**WORK ORDER**
Your answer must be the records below, given again exactly, with no pictures in it.
***** PROVIDED MATERIAL *****
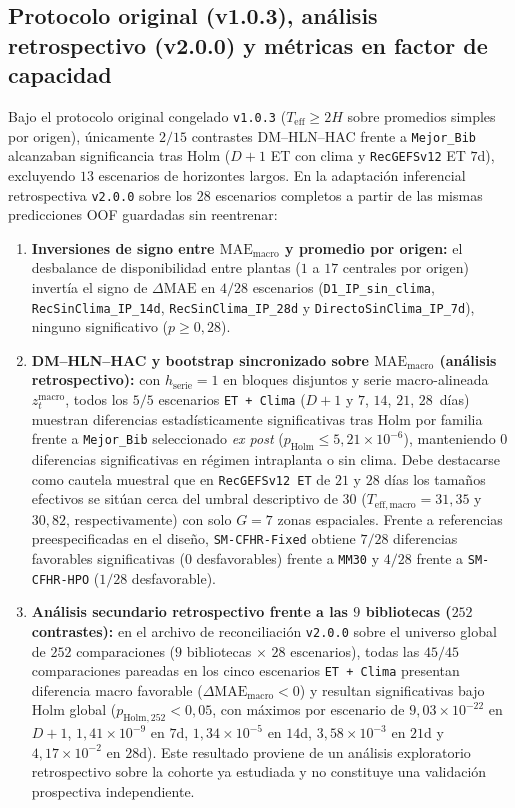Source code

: \subsection{Protocolo original (v1.0.3), análisis retrospectivo (v2.0.0) y métricas en factor de capacidad}

Bajo el protocolo original congelado \texttt{v1.0.3} ($T_{\mathrm{eff}} \ge 2H$ sobre promedios simples por origen), únicamente $2/15$ contrastes DM--HLN--HAC frente a \texttt{Mejor\_Bib} alcanzaban significancia tras Holm ($D+1$ ET con clima y \texttt{RecGEFSv12} ET $7$d), excluyendo $13$ escenarios de horizontes largos. En la adaptación inferencial retrospectiva \texttt{v2.0.0} sobre los $28$ escenarios completos a partir de las mismas predicciones OOF guardadas sin reentrenar:
\begin{enumerate}
    \item \textbf{Inversiones de signo entre $\mathrm{MAE}_{\mathrm{macro}}$ y promedio por origen:} el desbalance de disponibilidad entre plantas ($1$ a $17$ centrales por origen) invertía el signo de $\Delta\mathrm{MAE}$ en $4/28$ escenarios (\texttt{D1\_IP\_sin\_clima}, \texttt{RecSinClima\_IP\_14d}, \texttt{RecSinClima\_IP\_28d} y \texttt{DirectoSinClima\_IP\_7d}), ninguno significativo ($p \ge 0{,}28$).
    \item \textbf{DM--HLN--HAC y bootstrap sincronizado sobre $\mathrm{MAE}_{\mathrm{macro}}$ (análisis retrospectivo):} con $h_{\mathrm{serie}}=1$ en bloques disjuntos y serie macro-alineada $z_t^{\mathrm{macro}}$, todos los $5/5$ escenarios \texttt{ET + Clima} ($D+1$ y $7$, $14$, $21$, $28$~días) muestran diferencias estadísticamente significativas tras Holm por familia frente a \texttt{Mejor\_Bib} seleccionado \textit{ex post} ($p_{\mathrm{Holm}} \le 5{,}21\times 10^{-6}$), manteniendo $0$ diferencias significativas en régimen intraplanta o sin clima. Debe destacarse como cautela muestral que en \texttt{RecGEFSv12 ET} de $21$ y $28$ días los tamaños efectivos se sitúan cerca del umbral descriptivo de $30$ ($T_{\mathrm{eff,macro}} = 31{,}35$ y $30{,}82$, respectivamente) con solo $G=7$ zonas espaciales. Frente a referencias preespecificadas en el diseño, \texttt{SM-CFHR-Fixed} obtiene $7/28$ diferencias favorables significativas ($0$ desfavorables) frente a \texttt{MM30} y $4/28$ frente a \texttt{SM-CFHR-HPO} ($1/28$ desfavorable).
    \item \textbf{Análisis secundario retrospectivo frente a las $9$ bibliotecas ($252$ contrastes):} en el archivo de reconciliación \texttt{v2.0.0} sobre el universo global de $252$ comparaciones ($9$ bibliotecas $\times$ $28$ escenarios), todas las $45/45$ comparaciones pareadas en los cinco escenarios \texttt{ET + Clima} presentan diferencia macro favorable ($\Delta\mathrm{MAE}_{\mathrm{macro}} < 0$) y resultan significativas bajo Holm global ($p_{\mathrm{Holm,252}} < 0{,}05$, con máximos por escenario de $9{,}03\times 10^{-22}$ en $D+1$, $1{,}41\times 10^{-9}$ en $7$d, $1{,}34\times 10^{-5}$ en $14$d, $3{,}58\times 10^{-3}$ en $21$d y $4{,}17\times 10^{-2}$ en $28$d). Este resultado proviene de un análisis exploratorio retrospectivo sobre la cohorte ya estudiada y no constituye una validación prospectiva independiente.

\end{enumerate}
*****
**SOLUTION**
Source code

: \subsection{Protocolo original (v1.0.3), análisis retrospectivo (v2.0.0) y métricas en factor de capacidad}

Bajo el protocolo original congelado \texttt{v1.0.3} ($T_{\mathrm{eff}} \ge 2H$ sobre promedios simples por origen), únicamente $2/15$ contrastes DM--HLN--HAC frente a \texttt{Mejor\_Bib} alcanzaban significancia tras Holm ($D+1$ ET con clima y \texttt{RecGEFSv12} ET $7$d), excluyendo $13$ escenarios de horizontes largos. En la adaptación inferencial retrospectiva \texttt{v2.0.0} sobre los $28$ escenarios completos a partir de las mismas predicciones OOF guardadas sin reentrenar:
\begin{enumerate}
    \item \textbf{Inversiones de signo entre $\mathrm{MAE}_{\mathrm{macro}}$ y promedio por origen:} el desbalance de disponibilidad entre plantas ($1$ a $17$ centrales por origen) invertía el signo de $\Delta\mathrm{MAE}$ en $4/28$ escenarios (\texttt{D1\_IP\_sin\_clima}, \texttt{RecSinClima\_IP\_14d}, \texttt{RecSinClima\_IP\_28d} y \texttt{DirectoSinClima\_IP\_7d}), ninguno significativo ($p \ge 0{,}28$).
    \item \textbf{DM--HLN--HAC y bootstrap sincronizado sobre $\mathrm{MAE}_{\mathrm{macro}}$ (análisis retrospectivo):} con $h_{\mathrm{serie}}=1$ en bloques disjuntos y serie macro-alineada $z_t^{\mathrm{macro}}$, todos los $5/5$ escenarios \texttt{ET + Clima} ($D+1$ y $7$, $14$, $21$, $28$~días) muestran diferencias estadísticamente significativas tras Holm por familia frente a \texttt{Mejor\_Bib} seleccionado \textit{ex post} ($p_{\mathrm{Holm}} \le 5{,}21\times 10^{-6}$), manteniendo $0$ diferencias significativas en régimen intraplanta o sin clima. Debe destacarse como cautela muestral que en \texttt{RecGEFSv12 ET} de $21$ y $28$ días los tamaños efectivos se sitúan cerca del umbral descriptivo de $30$ ($T_{\mathrm{eff,macro}} = 31{,}35$ y $30{,}82$, respectivamente) con solo $G=7$ zonas espaciales. Frente a referencias preespecificadas en el diseño, \texttt{SM-CFHR-Fixed} obtiene $7/28$ diferencias favorables significativas ($0$ desfavorables) frente a \texttt{MM30} y $4/28$ frente a \texttt{SM-CFHR-HPO} ($1/28$ desfavorable).
    \item \textbf{Análisis secundario retrospectivo frente a las $9$ bibliotecas ($252$ contrastes):} en el archivo de reconciliación \texttt{v2.0.0} sobre el universo global de $252$ comparaciones ($9$ bibliotecas $\times$ $28$ escenarios), todas las $45/45$ comparaciones pareadas en los cinco escenarios \texttt{ET + Clima} presentan diferencia macro favorable ($\Delta\mathrm{MAE}_{\mathrm{macro}} < 0$) y resultan significativas bajo Holm global ($p_{\mathrm{Holm,252}} < 0{,}05$, con máximos por escenario de $9{,}03\times 10^{-22}$ en $D+1$, $1{,}41\times 10^{-9}$ en $7$d, $1{,}34\times 10^{-5}$ en $14$d, $3{,}58\times 10^{-3}$ en $21$d y $4{,}17\times 10^{-2}$ en $28$d). Este resultado proviene de un análisis exploratorio retrospectivo sobre la cohorte ya estudiada y no constituye una validación prospectiva independiente.

\end{enumerate}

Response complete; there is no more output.